Depois do projeto piloto de 2011, em 17 unidades educacionais de Goiás (localizadas em cidades muito próximas ao Distrito Federal), o Estado está apostando alto no programa. “A tutoria pedagógica está sendo desenvolvida em todas as 1,2 mil escolas que compõem a rede estadual de ensino”, afirma Alves. Ele acrescenta que a Gerência de Tutoria Pedagógica realiza encontros técnicos mensais com diretores e tutores pedagógicos, totalizando 16 horas por mês.
Mas Goiás também desenvolve a prática entre professores de Português e Matemática. “Essa iniciativa ainda está no início, mas se trata da formação de professores durante a aula. Nesse processo, um professor itinerante, que atua como um orientador, acompanha as aulas do professor de Matemática ou Português. Eles planejam e ministram aulas juntos. Com isso, aprendem novas metodologias, e são acompanhados em suas dificuldades”, explica Alves, que também é químico formado pela Universidade Federal de Goiás e pós-graduado em Planejamento e Gestão Educacional.
Resistência
Apesar dos benefícios internacionalmente comprovados do coaching, seria ingenuidade acreditar que a prática não enfrentasse de início resistências e apreensões. De fato, o receio de aparentar ser um profissional inseguro ou a desconfiança de ter alguém em sala de aula como um “informante” da Secretaria de Educação foram os motivos mais comuns para que o índice de adesão dos professores não chegasse a 100% no primeiro ano do projeto em São Paulo. “Estamos falando de mudança de comportamento, mudança de prática. Isso não acontece da noite para o dia. Ou seja, não dá para fazer tutoria com um profissional que não quer. Mas o tutor, por sua vez, também precisa tornar a experiência atrativa”, diz Maria Carolina.

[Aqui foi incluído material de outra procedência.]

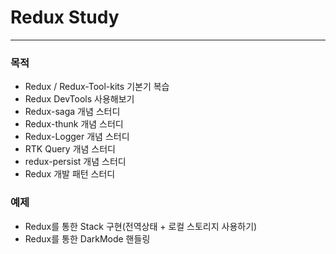 # Redux Study

---

### 목적

- Redux / Redux-Tool-kits 기본기 복습
- Redux DevTools 사용해보기
- Redux-saga 개념 스터디
- Redux-thunk 개념 스터디
- Redux-Logger 개념 스터디
- RTK Query 개념 스터디
- redux-persist 개념 스터디
- Redux 개발 패턴 스터디

### 예제

- Redux를 통한 Stack 구현(전역상태 + 로컬 스토리지 사용하기)
- Redux를 통한 DarkMode 핸들링
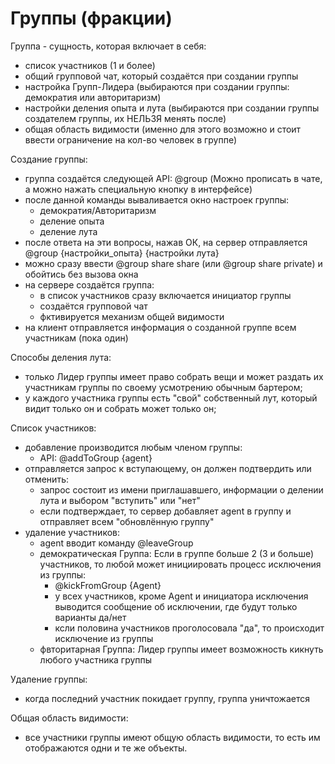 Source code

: ﻿
# Группы (фракции) #

Группа - cущность, которая включает в себя:

- список участников (1 и более)
- общий групповой чат, который создаётся при создании группы
- настройка Групп-Лидера (выбираются при создании группы: демократия или авторитаризм)
- настройки деления опыта и лута (выбираются при создании группы создателем группы, их НЕЛЬЗЯ менять после)
- общая область видимости (именно для этого возможно и стоит ввести ограничение на кол-во человек в группе)


Создание группы:

- группа создаётся следующей API: @group (Можно прописать в чате, а можно нажать специальную кнопку в интерфейсе)
- после данной команды вываливается окно настроек группы:
	- демократия/Авторитаризм
	- деление опыта
	- деление лута
- после ответа на эти вопросы, нажав ОК, на сервер отправляется @group {настройки_опыта} {настройки лута}
- можно сразу ввести @group share share (или @group share private) и обойтись без вызова окна
- на сервере создаётся группа:
	- в список участников сразу включается инициатор группы
	- создаётся групповой чат
	- фктивируется механизм общей видимости
- на клиент отправляется информация о созданной группе всем участникам (пока один)


Способы деления лута:

- только Лидер группы имеет право собрать вещи и может раздать их участникам группы по своему усмотрению обычным бартером;
- у каждого участника группы есть "свой" собственный лут, который видит только он и собрать может только он;


Список участников:

- добавление производится любым членом группы:
	- API: @addToGroup {agent}
- отправляется запрос к вступающему, он должен подтвердить или отменить:
	- запрос состоит из имени приглашавшего, информации о делении лута и выбором "вступить" или "нет"
	- если подтверждает, то сервер добавляет agent в группу и отправляет всем "обновлённую группу"
- удаление участников:
	- agent вводит команду @leaveGroup
	- демократическая Группа: Если в группе больше 2 (3 и больше) участников, то любой может инициировать процесс исключения из группы:
		- @kickFromGroup {Agent}
		- у всех участников, кроме Agent и инициатора исключения выводится сообщение об исключении, где будут только варианты да/нет
		- ксли половина участников проголосовала "да", то происходит исключение из группы
	- фвторитарная Группа: Лидер группы имеет возможность кикнуть любого участника группы


Удаление группы:

- когда последний участник покидает группу, группа уничтожается

Общая область видимости:

- все участники группы имеют общую область видимости, то есть им отображаются одни и те же объекты.
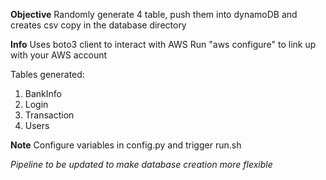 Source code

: **Objective**
Randomly generate 4 table, push them into dynamoDB and creates csv copy in the database directory

**Info**
Uses boto3 client to interact with AWS
Run "aws configure" to link up with your AWS account

Tables generated:
1. BankInfo
2. Login
3. Transaction
4. Users

**Note**
Configure variables in config.py and trigger run.sh

_Pipeline to be updated to make database creation more flexible_ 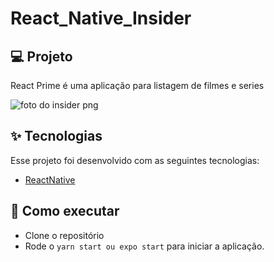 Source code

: # React_Native_Insider
## 💻 Projeto
React Prime é uma aplicação para listagem de filmes e series


![foto do insider png](https://user-images.githubusercontent.com/66088034/136438648-6f6bea14-2950-4b12-924d-e51e91efae47.png)


## ✨ Tecnologias

Esse projeto foi desenvolvido com as seguintes tecnologias:

- [ReactNative](https://reactnative.dev/)

## 🚀 Como executar

- Clone o repositório
- Rode o `yarn start ou expo start` para iniciar a aplicação.


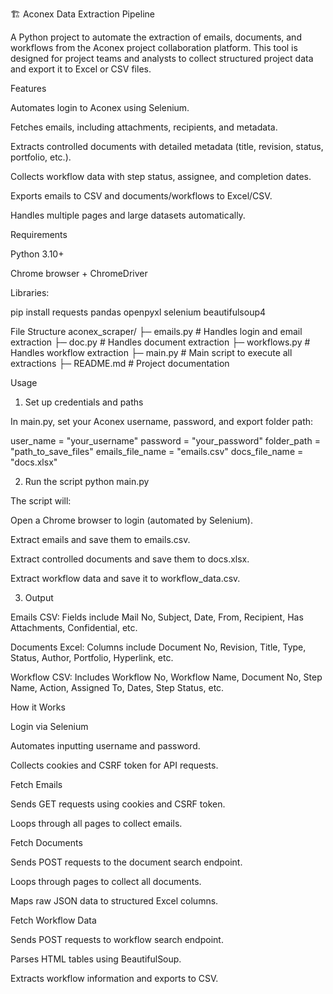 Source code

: 🏗️ Aconex Data Extraction Pipeline

A Python project to automate the extraction of emails, documents, and workflows from the Aconex project collaboration platform. This tool is designed for project teams and analysts to collect structured project data and export it to Excel or CSV files.

Features

Automates login to Aconex using Selenium.

Fetches emails, including attachments, recipients, and metadata.

Extracts controlled documents with detailed metadata (title, revision, status, portfolio, etc.).

Collects workflow data with step status, assignee, and completion dates.

Exports emails to CSV and documents/workflows to Excel/CSV.

Handles multiple pages and large datasets automatically.

Requirements

Python 3.10+

Chrome browser + ChromeDriver

Libraries:

pip install requests pandas openpyxl selenium beautifulsoup4

File Structure
aconex_scraper/
├─ emails.py        # Handles login and email extraction
├─ doc.py           # Handles document extraction
├─ workflows.py     # Handles workflow extraction
├─ main.py          # Main script to execute all extractions
├─ README.md        # Project documentation

Usage
1. Set up credentials and paths

In main.py, set your Aconex username, password, and export folder path:

user_name = "your_username"
password = "your_password"
folder_path = "path_to_save_files"
emails_file_name = "emails.csv"
docs_file_name = "docs.xlsx"

2. Run the script
python main.py


The script will:

Open a Chrome browser to login (automated by Selenium).

Extract emails and save them to emails.csv.

Extract controlled documents and save them to docs.xlsx.

Extract workflow data and save it to workflow_data.csv.

3. Output

Emails CSV: Fields include Mail No, Subject, Date, From, Recipient, Has Attachments, Confidential, etc.

Documents Excel: Columns include Document No, Revision, Title, Type, Status, Author, Portfolio, Hyperlink, etc.

Workflow CSV: Includes Workflow No, Workflow Name, Document No, Step Name, Action, Assigned To, Dates, Step Status, etc.

How it Works

Login via Selenium

Automates inputting username and password.

Collects cookies and CSRF token for API requests.

Fetch Emails

Sends GET requests using cookies and CSRF token.

Loops through all pages to collect emails.

Fetch Documents

Sends POST requests to the document search endpoint.

Loops through pages to collect all documents.

Maps raw JSON data to structured Excel columns.

Fetch Workflow Data

Sends POST requests to workflow search endpoint.

Parses HTML tables using BeautifulSoup.

Extracts workflow information and exports to CSV.

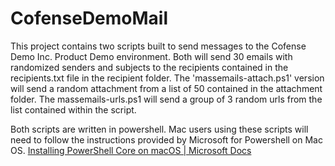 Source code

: # CofenseDemoMail
This project contains two scripts built to send messages to the Cofense Demo Inc. Product Demo environment. Both will send 30 emails with randomized senders and subjects to the recipients contained in the recipients.txt file in the recipient folder. The 'massemails-attach.ps1' version will send a random attachment from a list of 50 contained in the attachment folder. The massemails-urls.ps1 will send a group of 3 random urls from the list contained within the script. 

Both scripts are written in powershell. Mac users using these scripts will need to follow the instructions provided by Microsoft for Powershell on Mac OS. [Installing PowerShell Core on macOS | Microsoft Docs](https://docs.microsoft.com/en-us/powershell/scripting/install/installing-powershell-core-on-macos?view=powershell-6)
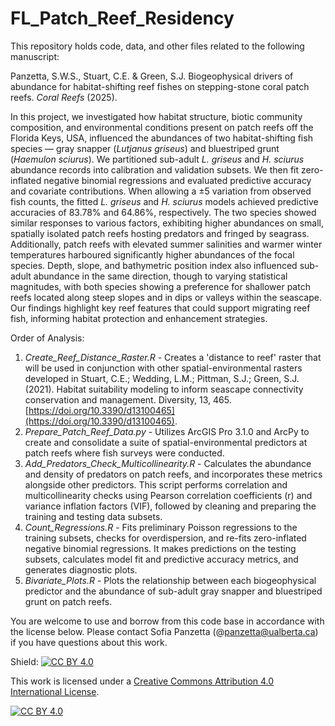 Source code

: # FL_Patch_Reef_Residency

This repository holds code, data, and other files related to the following manuscript:

Panzetta, S.W.S., Stuart, C.E. & Green, S.J. Biogeophysical drivers of abundance for habitat-shifting reef fishes on stepping-stone coral patch reefs. *Coral Reefs* (2025).

In this project, we investigated how habitat structure, biotic community composition, and environmental conditions present on patch reefs off the Florida Keys, USA, influenced the abundances of two habitat-shifting fish species — gray snapper (*Lutjanus griseus*) and bluestriped grunt (*Haemulon sciurus*). We partitioned sub-adult *L. griseus* and *H. sciurus* abundance records into calibration and validation subsets. We then fit zero-inflated negative binomial regressions and evaluated predictive accuracy and covariate contributions. When allowing a ±5 variation from observed fish counts, the fitted *L. griseus* and *H. sciurus* models achieved predictive accuracies of 83.78% and 64.86%, respectively. The two species showed similar responses to various factors, exhibiting higher abundances on small, spatially isolated patch reefs hosting predators and fringed by seagrass. Additionally, patch reefs with elevated summer salinities and warmer winter temperatures harboured significantly higher abundances of the focal species. Depth, slope, and bathymetric position index also influenced sub-adult abundance in the same direction, though to varying statistical magnitudes, with both species showing a preference for shallower patch reefs located along steep slopes and in dips or valleys within the seascape. Our findings highlight key reef features that could support migrating reef fish, informing habitat protection and enhancement strategies.

Order of Analysis:
1. *Create_Reef_Distance_Raster.R* - Creates a 'distance to reef' raster that will be used in conjunction with other spatial-environmental rasters developed in Stuart, C.E.; Wedding, L.M.; Pittman, S.J.; Green, S.J. (2021). Habitat suitability modeling to inform seascape connectivity conservation and management. Diversity, 13, 465. [https://doi.org/10.3390/d13100465](https://doi.org/10.3390/d13100465). 
2. *Prepare_Patch_Reef_Data.py* - Utilizes ArcGIS Pro 3.1.0 and ArcPy to create and consolidate a suite of spatial-environmental predictors at patch reefs where fish surveys were conducted.
3. *Add_Predators_Check_Multicollinearity.R* - Calculates the abundance and density of predators on patch reefs, and incorporates these metrics alongside other predictors. This script performs correlation and multicollinearity checks using Pearson correlation coefficients (r) and variance inflation factors (VIF), followed by cleaning and preparing the training and testing data subsets.
4. *Count_Regressions.R* - Fits preliminary Poisson regressions to the training subsets, checks for overdispersion, and re-fits zero-inflated negative binomial regressions. It makes predictions on the testing subsets, calculates model fit and predictive accuracy metrics, and generates diagnostic plots.
5. *Bivariate_Plots.R* - Plots the relationship between each biogeophysical predictor and the abundance of sub-adult gray snapper and bluestriped grunt on patch reefs.

You are welcome to use and borrow from this code base in accordance with the license below. Please contact Sofia Panzetta (@panzetta@ualberta.ca) if you have questions about this work.

Shield: [![CC BY 4.0][cc-by-shield]][cc-by]

This work is licensed under a
[Creative Commons Attribution 4.0 International License][cc-by].

[![CC BY 4.0][cc-by-image]][cc-by]

[cc-by]: http://creativecommons.org/licenses/by/4.0/
[cc-by-image]: https://i.creativecommons.org/l/by/4.0/88x31.png
[cc-by-shield]: https://img.shields.io/badge/License-CC%20BY%204.0-lightgrey.svg
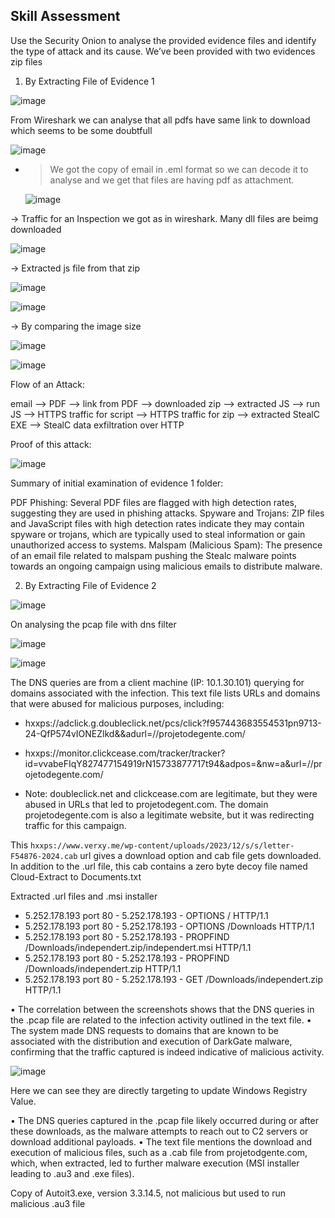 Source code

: ## Skill Assessment 

Use the Security Onion to analyse the provided evidence files and identify the type of attack and its cause.
We’ve been provided with two evidences zip files

1. By Extracting File of Evidence 1

![image](https://github.com/user-attachments/assets/1aada2bc-dcea-4574-bad3-159391a53c22)

From Wireshark we can analyse that all pdfs have same link to download which seems to be some doubtfull

![image](https://github.com/user-attachments/assets/12bd1680-9487-49dd-939e-32e3be7138ec)

- > We got the copy of email in .eml format so we can decode it to analyse and we get that files are having pdf as attachment.

  ![image](https://github.com/user-attachments/assets/7a92c376-6b3c-402c-8963-8e552fcf3087)

-> Traffic for an Inspection we got as in wireshark. Many dll files are beimg downloaded

![image](https://github.com/user-attachments/assets/4954411d-93aa-404c-ad10-6b873c7211f8)


-> Extracted js file from that zip 

![image](https://github.com/user-attachments/assets/3ab4d547-8cfb-4f74-b6ab-ebc7aa924c03)

![image](https://github.com/user-attachments/assets/d3eeea4b-7a19-4186-b102-ffdc7d4a8d0c)

-> By comparing the image size 

![image](https://github.com/user-attachments/assets/8180ad7f-e96c-4efb-8a28-4f1119b1f3bf)

![image](https://github.com/user-attachments/assets/5e724472-1c0d-4bbf-8be8-088537e46ece)


Flow of an Attack: 

  email --> PDF --> link from PDF --> downloaded zip --> extracted JS --> run JS --> HTTPS traffic for script --> HTTPS traffic for zip --> extracted StealC EXE --> StealC data exfiltration over HTTP

Proof of this attack:

![image](https://github.com/user-attachments/assets/e8c78222-be73-4945-b2fb-d27a789b3a86)

Summary of initial examination of evidence 1 folder:

PDF Phishing: Several PDF files are flagged with high detection rates, suggesting they are used in phishing attacks.
Spyware and Trojans: ZIP files and JavaScript files with high detection rates indicate they may contain spyware or trojans, which are typically used to steal information or gain unauthorized access to systems.
Malspam (Malicious Spam): The presence of an email file related to malspam pushing the Stealc malware points towards an ongoing campaign using malicious emails to distribute malware.


2. By Extracting File of Evidence 2

![image](https://github.com/user-attachments/assets/4d871b48-30a8-4779-8c1d-7f20bc2ecef7)

On analysing the pcap file with dns filter

![image](https://github.com/user-attachments/assets/f0d790ba-680e-4f12-adc6-36d9e0a96ae7)

![image](https://github.com/user-attachments/assets/b4bc27b6-ef1c-46bd-a10d-861ab9f70477)

The DNS queries are from a client machine (IP: 10.1.30.101) querying for domains associated with the infection.
This text file lists URLs and domains that were abused for malicious purposes, including:
- hxxps://adclick.g.doubleclick.net/pcs/click?f957443683554531pn9713-24-QfP574vIONEZlkd&&adurl=//projetodegente.com/

- hxxps://monitor.clickcease.com/tracker/tracker?id=vvabeFIqY827477154919rN15733877717t94&adpos=&nw=a&url=//projetodegente.com/

- Note: doubleclick.net and clickcease.com are legitimate, but they were abused in URLs that led to projetodegent.com. 
  The domain projetodegente.com is also a legitimate website, but it was redirecting traffic for this campaign.


This `hxxps://www.verxy.me/wp-content/uploads/2023/12/s/s/letter-F54876-2024.cab` url gives a download option and cab file gets downloaded.  In addition to the .url file, this cab contains a zero byte decoy file named Cloud-Extract to Documents.txt

Extracted .url files and .msi installer

- 5.252.178.193 port 80 - 5.252.178.193 - OPTIONS / HTTP/1.1 
- 5.252.178.193 port 80 - 5.252.178.193 - OPTIONS /Downloads HTTP/1.1 
- 5.252.178.193 port 80 - 5.252.178.193 - PROPFIND /Downloads/independert.zip/independert.msi HTTP/1.1 
- 5.252.178.193 port 80 - 5.252.178.193 - PROPFIND /Downloads/independert.zip HTTP/1.1 
- 5.252.178.193 port 80 - 5.252.178.193 - GET /Downloads/independert.zip HTTP/1.1 

•	The correlation between the screenshots shows that the DNS queries in the .pcap file are related to the infection activity outlined in the text file.
•	The system made DNS requests to domains that are known to be associated with the distribution and execution of DarkGate malware, confirming that the traffic captured is indeed indicative of malicious activity.

![image](https://github.com/user-attachments/assets/036586f4-29a0-46dd-9c47-4891c18e1bd8)

Here we can see they are directly targeting to update Windows Registry Value.

•	The DNS queries captured in the .pcap file likely occurred during or after these downloads, as the malware attempts to reach out to C2 servers or download additional payloads.
•	The text file mentions the download and execution of malicious files, such as a .cab file from projetodgente.com, which, when extracted, led to further malware execution (MSI installer leading to .au3 and .exe files).

Copy of Autoit3.exe, version 3.3.14.5, not malicious but used to run malicious .au3 file
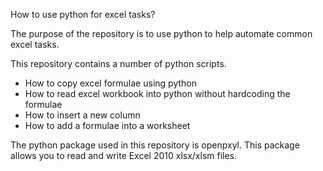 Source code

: How to use python for excel tasks?

The purpose of the repository is to use python to help automate common excel tasks.

This repository contains a number of python scripts.

* How to copy excel formulae using python
* How to read excel workbook into python without hardcoding the formulae
* How to insert a new column
* How to add a formulae into a worksheet

The python package used  in this repository is openpxyl. This package allows you to read and write Excel 2010 xlsx/xlsm files.

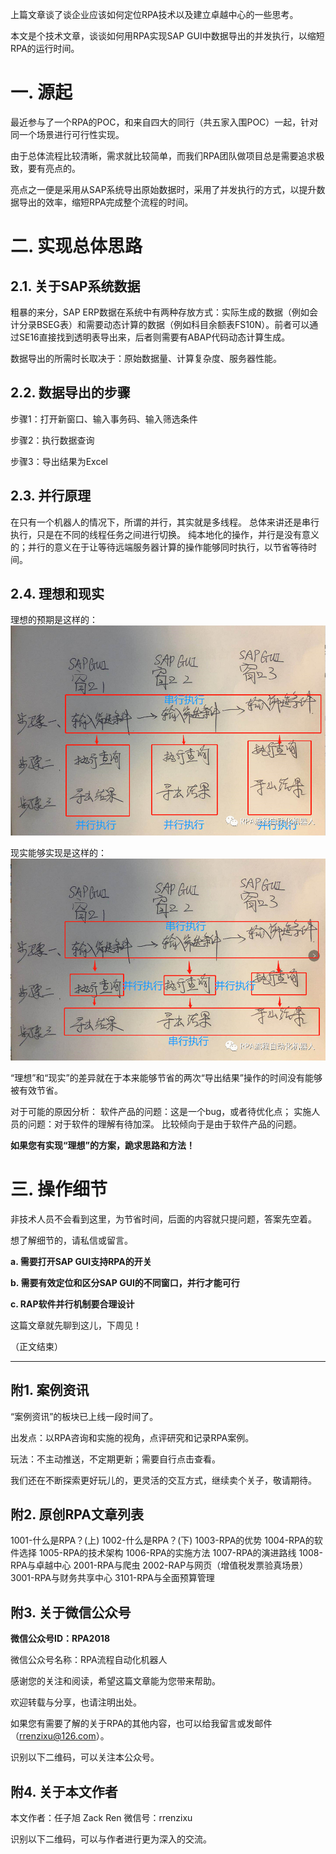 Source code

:上篇文章谈了谈企业应该如何定位RPA技术以及建立卓越中心的一些思考。

本文是个技术文章，谈谈如何用RPA实现SAP GUI中数据导出的并发执行，以缩短RPA的运行时间。

# 一. 源起

最近参与了一个RPA的POC，和来自四大的同行（共五家入围POC）一起，针对同一个场景进行可行性实现。

由于总体流程比较清晰，需求就比较简单，而我们RPA团队做项目总是需要追求极致，要有亮点的。

亮点之一便是采用从SAP系统导出原始数据时，采用了并发执行的方式，以提升数据导出的效率，缩短RPA完成整个流程的时间。

# 二. 实现总体思路
## 2.1. 关于SAP系统数据
粗暴的来分，SAP ERP数据在系统中有两种存放方式：实际生成的数据（例如会计分录BSEG表）和需要动态计算的数据（例如科目余额表FS10N）。前者可以通过SE16直接找到透明表导出来，后者则需要有ABAP代码动态计算生成。

数据导出的所需时长取决于：原始数据量、计算复杂度、服务器性能。

## 2.2. 数据导出的步骤
步骤1：打开新窗口、输入事务码、输入筛选条件

步骤2：执行数据查询

步骤3：导出结果为Excel

## 2.3. 并行原理
在只有一个机器人的情况下，所谓的并行，其实就是多线程。
总体来讲还是串行执行，只是在不同的线程任务之间进行切换。
纯本地化的操作，并行是没有意义的；并行的意义在于让等待远端服务器计算的操作能够同时执行，以节省等待时间。

## 2.4. 理想和现实
理想的预期是这样的：
![](https://github.com/rrenzixu/RPA/raw/master/%E5%9B%BE%E7%89%87%E5%BA%93/4001-02.jpg)

现实能够实现是这样的：
![](https://github.com/rrenzixu/RPA/raw/master/%E5%9B%BE%E7%89%87%E5%BA%93/4001-03.jpg)

“理想”和“现实”的差异就在于本来能够节省的两次“导出结果”操作的时间没有能够被有效节省。

对于可能的原因分析：
软件产品的问题：这是一个bug，或者待优化点；
实施人员的问题：对于软件的理解有待加深。
比较倾向于是由于软件产品的问题。

**如果您有实现“理想”的方案，跪求思路和方法！**

# 三. 操作细节
非技术人员不会看到这里，为节省时间，后面的内容就只提问题，答案先空着。

想了解细节的，请私信或留言。

**a. 需要打开SAP GUI支持RPA的开关**

**b. 需要有效定位和区分SAP GUI的不同窗口，并行才能可行**

**c. RAP软件并行机制要合理设计**



这篇文章就先聊到这儿，下周见！

（正文结束） 

----------


## 附1. 案例资讯

 “案例资讯”的板块已上线一段时间了。

出发点：以RPA咨询和实施的视角，点评研究和记录RPA案例。

玩法：不主动推送，不定期更新；需要自行点击查看。

我们还在不断探索更好玩儿的，更灵活的交互方式，继续卖个关子，敬请期待。


## 附2. 原创RPA文章列表

1001-什么是RPA？(上)
1002-什么是RPA？(下)
1003-RPA的优势
1004-RPA的软件选择
1005-RPA的技术架构
1006-RPA的实施方法
1007-RPA的演进路线
1008-RPA与卓越中心
2001-RPA与爬虫
2002-RAP与网页（增值税发票验真场景）
3001-RPA与财务共享中心
3101-RPA与全面预算管理
 
## 附3. 关于微信公众号
**微信公众号ID：RPA2018**

微信公众号名称：RPA流程自动化机器人

感谢您的关注和阅读，希望这篇文章能为您带来帮助。

欢迎转载与分享，也请注明出处。

如果您有需要了解的关于RPA的其他内容，也可以给我留言或发邮件
（rrenzixu@126.com）。

识别以下二维码，可以关注本公众号。



## 附4. 关于本文作者
本文作者：任子旭 Zack Ren
微信号：rrenzixu

识别以下二维码，可以与作者进行更为深入的交流。
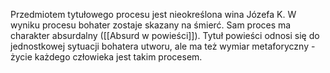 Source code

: Przedmiotem tytułowego procesu jest nieokreślona wina Józefa K. W wyniku procesu bohater zostaje skazany na śmierć. Sam proces ma charakter absurdalny ([[Absurd w powieści]]). Tytuł powieści odnosi się do jednostkowej sytuacji bohatera utworu, ale ma też wymiar metaforyczny - życie każdego człowieka jest takim procesem. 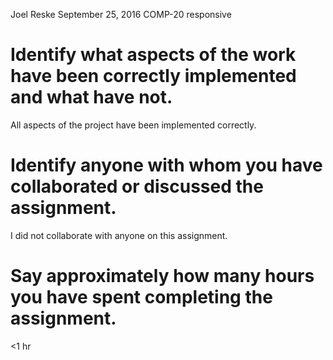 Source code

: Joel Reske
September 25, 2016
COMP-20
responsive

# Identify what aspects of the work have been correctly implemented and what have not.
All aspects of the project have been implemented correctly. 

# Identify anyone with whom you have collaborated or discussed the assignment.
I did not collaborate with anyone on this assignment. 

# Say approximately how many hours you have spent completing the assignment.
<1 hr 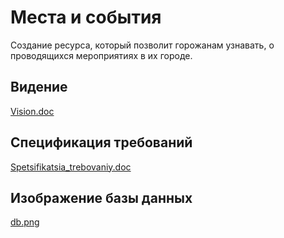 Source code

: # Места и события
Создание ресурса, который позволит горожанам узнавать, о проводящихся мероприятиях в их городе.

## Видение
[Vision.doc](https://github.com/melstr/places_n_events/blob/master/documents/Vision.doc)

## Спецификация требований
[Spetsifikatsia_trebovaniy.doc](https://github.com/melstr/places_n_events/blob/master/documents/Spetsifikatsia_trebovaniy.doc)

## Изображение базы данных
[db.png](https://github.com/melstr/places_n_events/blob/master/documents/db.png)
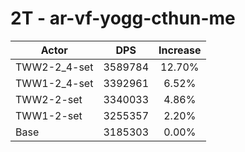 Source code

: # 2T - ar-vf-yogg-cthun-me
| Actor | DPS | Increase |
|---|:---:|:---:|
|TWW2-2_4-set|3589784|12.70%|
|TWW1-2_4-set|3392961|6.52%|
|TWW2-2-set|3340033|4.86%|
|TWW1-2-set|3255357|2.20%|
|Base|3185303|0.00%|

Para evitar conflitos, o projeto foi aplicado apenas aos professores e coordenadores pedagógicos que quiseram. “Respeitamos a disponibilidade do professor. Havia alguns que não se sentiam confortáveis em ter alguém vários dias dentro de sala de aula. Outros queriam esse profissional sempre presente. Isso tudo foi respeitado. Dessa forma, foram criados vínculos entre essas pessoas, gerando confiança e o entendimento de que o tutor é um parceiro do professor, que está lá para ajudar a planejar e a modelar a prática de ensino”, acrescenta a consultora.
O chefe do Núcleo de Orientação Pedagógica da rede estadual de ensino de Goiás faz coro às observações de Maria Carolina. “A resistência dos profissionais é o maior desafio a ser superado, mas não é o único: há também a falta da cultura ou do hábito da formação em serviço e a falta de flexibilidade diante das sugestões de mudanças metodológicas. Porém, estamos percebendo que, paulatinamente, as escolas estão entendendo que a tutoria tem uma postura de fazer junto. Tal entendimento tem facilitado o rompimento das barreiras”, diz Alves.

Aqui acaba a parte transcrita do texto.